▶ _Aim of the task_: Count every line below in which "error" occurs, then give only the count.

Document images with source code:
[Start of section]
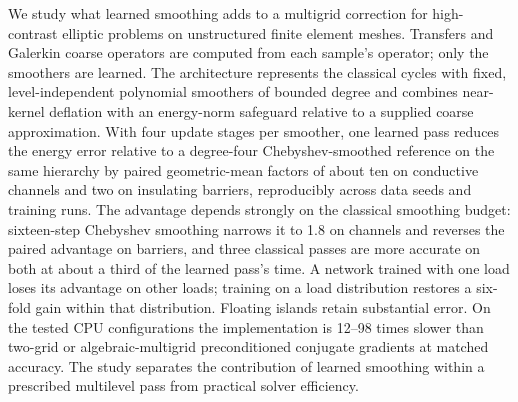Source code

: We study what learned smoothing adds to a multigrid correction for high-contrast elliptic problems on unstructured finite
element meshes. Transfers and Galerkin coarse operators are computed from each sample's operator; only the smoothers are
learned. The architecture represents the classical cycles with fixed, level-independent polynomial smoothers of bounded
degree and combines near-kernel deflation with an energy-norm safeguard relative to a supplied coarse approximation. With four update stages per smoother, one learned pass reduces the energy error relative
to a degree-four Chebyshev-smoothed reference on the same hierarchy by paired geometric-mean factors of about ten on
conductive channels and two on insulating barriers, reproducibly across data seeds and training runs.
The advantage depends strongly on the classical smoothing budget: sixteen-step Chebyshev smoothing narrows it to 1.8 on
channels and reverses the paired advantage on barriers, and three classical passes are more accurate on both at about a
third of the learned pass's time. A network trained with one load loses its advantage on other loads; training on a load
distribution restores a six-fold gain within that distribution. Floating islands retain substantial error. On the tested
CPU configurations the implementation is 12--98 times slower than two-grid or algebraic-multigrid preconditioned conjugate
gradients at matched accuracy. The study separates the contribution of learned smoothing within a prescribed multilevel pass
from practical solver efficiency.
[End of section]
▶ _Finished task_: 2